Andy told me once, before the strokes, that he feared one day there would be repercussions from all the drugs the State pumped into him, and he rattled off the drugs he knew of and their side effects. He knew they were going to be his downfall and was never able to shake loose from that asylum in the end.
Once the ability for him to learn, grow, communicate, and chase his dreams… once these things stopped being a reality for him, his life ended. The last time I saw him he could barely talk. The stroke left him physically destroyed yet mentally fully functional. He couldn’t deal with that. I didn’t want him to and I agreed to try and help him. But I couldn’t.
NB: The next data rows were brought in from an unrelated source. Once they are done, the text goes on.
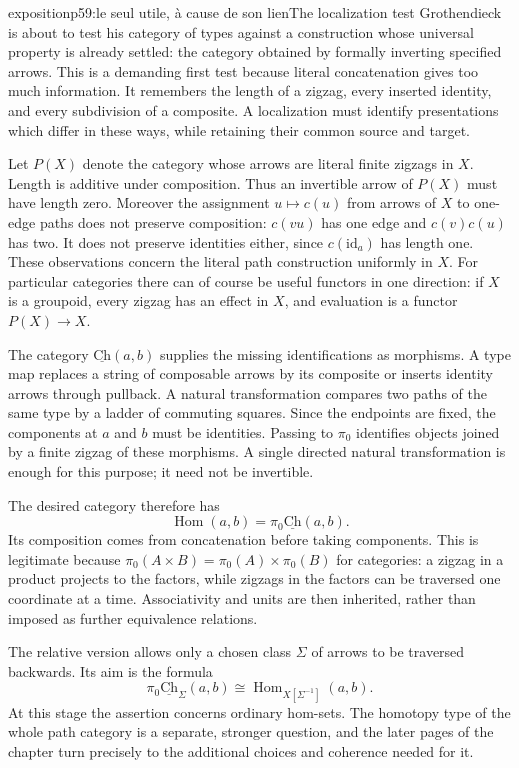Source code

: \begin{dcomment}{exposition}{p59:le seul utile, à cause de son lien}{The localization test}
Grothendieck is about to test his category of types against a construction whose universal property is already settled: the category obtained by formally inverting specified arrows. This is a demanding first test because literal concatenation gives too much information. It remembers the length of a zigzag, every inserted identity, and every subdivision of a composite. A localization must identify presentations which differ in these ways, while retaining their common source and target.

Let $P(X)$ denote the category whose arrows are literal finite zigzags in $X$. Length is additive under composition. Thus an invertible arrow of $P(X)$ must have length zero. Moreover the assignment $u\mapsto c(u)$ from arrows of $X$ to one-edge paths does not preserve composition: $c(vu)$ has one edge and $c(v)c(u)$ has two. It does not preserve identities either, since $c(\mathrm{id}_a)$ has length one. These observations concern the literal path construction uniformly in $X$. For particular categories there can of course be useful functors in one direction: if $X$ is a groupoid, every zigzag has an effect in $X$, and evaluation is a functor $P(X)\to X$.

The category $\underline{\mathrm{Ch}}(a,b)$ supplies the missing identifications as morphisms. A type map replaces a string of composable arrows by its composite or inserts identity arrows through pullback. A natural transformation compares two paths of the same type by a ladder of commuting squares. Since the endpoints are fixed, the components at $a$ and $b$ must be identities. Passing to $\pi_0$ identifies objects joined by a finite zigzag of these morphisms. A single directed natural transformation is enough for this purpose; it need not be invertible.

The desired category therefore has
\[
 \operatorname{Hom}(a,b)=\pi_0\underline{\mathrm{Ch}}(a,b).
\]
Its composition comes from concatenation before taking components. This is legitimate because $\pi_0(A\times B)=\pi_0(A)\times\pi_0(B)$ for categories: a zigzag in a product projects to the factors, while zigzags in the factors can be traversed one coordinate at a time. Associativity and units are then inherited, rather than imposed as further equivalence relations.

The relative version allows only a chosen class $\Sigma$ of arrows to be traversed backwards. Its aim is the formula
\[
 \pi_0\underline{\mathrm{Ch}}_\Sigma(a,b)
       \cong \operatorname{Hom}_{X[\Sigma^{-1}]}(a,b).
\]
At this stage the assertion concerns ordinary hom-sets. The homotopy type of the whole path category is a separate, stronger question, and the later pages of the chapter turn precisely to the additional choices and coherence needed for it.
\end{dcomment}


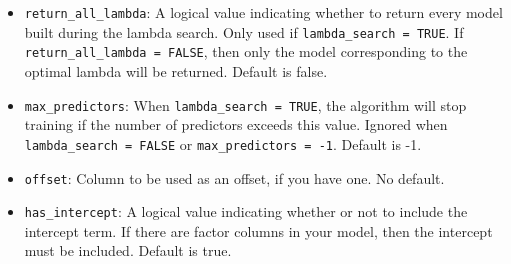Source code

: \documentclass[11pt]{article}
\begin{document}
\begin{itemize}
\item \texttt{return\_all\_lambda}: A logical value indicating whether to return every model built during the lambda search. Only used if \texttt{lambda\_search = TRUE}. If \texttt{return\_all\_lambda = FALSE}, then only the model corresponding to the optimal lambda will be returned. Default is false.
\item \texttt{max\_predictors}: When \texttt{lambda\_search = TRUE}, the algorithm will stop training if the number of predictors exceeds this value. Ignored when \texttt{ lambda\_search = FALSE} or \texttt{max\_predictors = -1}. Default is -1.
\item \texttt{offset}: Column to be used as an offset, if you have one. No default.
\item \texttt{has\_intercept}: A logical value indicating whether or not to include the intercept term. If there are factor columns in your model, then the intercept must be included. Default is true.
\end{itemize}





\newpage
\end{document}
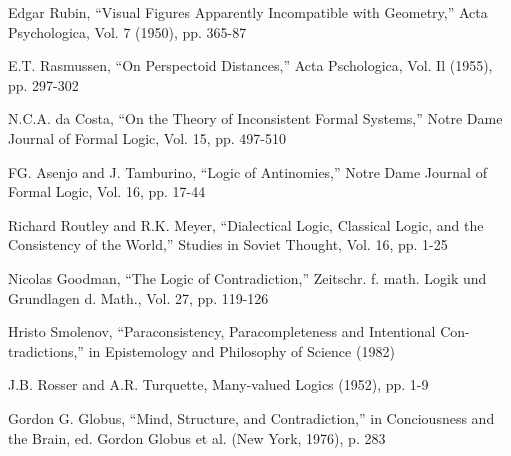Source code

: Edgar Rubin, “Visual Figures Apparently Incompatible with Geometry,” 
Acta Psychologica, Vol. 7 (1950), pp. 365-87 

E.T. Rasmussen, “On Perspectoid Distances,” Acta Pschologica, Vol. Il 
(1955), pp. 297-302 

N.C.A. da Costa, “On the Theory of Inconsistent Formal Systems,” Notre 
Dame Journal of Formal Logic, Vol. 15, pp. 497-510 

FG. Asenjo and J. Tamburino, “Logic of Antinomies,” Notre Dame Journal 
of Formal Logic, Vol. 16, pp. 17-44 


Richard Routley and R.K. Meyer, “Dialectical Logic, Classical Logic, and the 
Consistency of the World,” Studies in Soviet Thought, Vol. 16, pp. 1-25 

Nicolas Goodman, “The Logic of Contradiction,” Zeitschr. f. math. Logik und 
Grundlagen d. Math., Vol. 27, pp. 119-126 

Hristo Smolenov, “Paraconsistency, Paracompleteness and Intentional Con- 
tradictions,” in Epistemology and Philosophy of Science (1982) 

J.B. Rosser and A.R. Turquette, Many-valued Logics (1952), pp. 1-9 

Gordon G. Globus, “Mind, Structure, and Contradiction,” in Conciousness 
and the Brain, ed. Gordon Globus et al. (New York, 1976), p. 283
Determination lost. No. Determination stolen.
In the end, he was successful at everything he did, and jammed 60+ years of life into 15 years of freedom from living in an asylum where he spent over 20 years. Andy knew and was befriended by some very influential medical and political people. He was a truly unique person in this world and left his mark.
The best description of Andy is determination. It defined him. It wasn’t the fact he suffered from depression and anxiety, that he was bipolar and schizophrenic. It was the fact that he allowed none of that to defeat him. Just the opposite. He refused to allow any of it to take away his freedom again, or to steal from him his determination to live and help people.
I refuse to say “he lost his determination”. What took his determination, and his life, was the very thing that was supposed to give him his life and help him in life. But he never lost his determination to live life. It was stolen from him just as half of his life was stolen from him, by an asylum and a faulty if not corrupt medical system.
He was gifted with a love and desire for life, freedom, and the ability to follow and accomplish his dreams. So he did.
Determination.
He always laughed at everything, right? That was part of his secret I think. When he laughed, it was a kind of chuckle that made you wonder, just a tiny bit in the back of your head, “he knows something I don’t know”. And he often did.
Andy had a saying that I have never ever forgotten. When we were together he would more often than not do something really nuts. Sometimes, in a car. It was often a surprise… or shock. And usually, the result was my yelling: “Andy! What the fuck are you doing!?”
He’d look at me, grin, his eyes sparkling with laughter, and he’d say “It’s cool man. It’s cool.” And he’d laugh that little chuckle of his.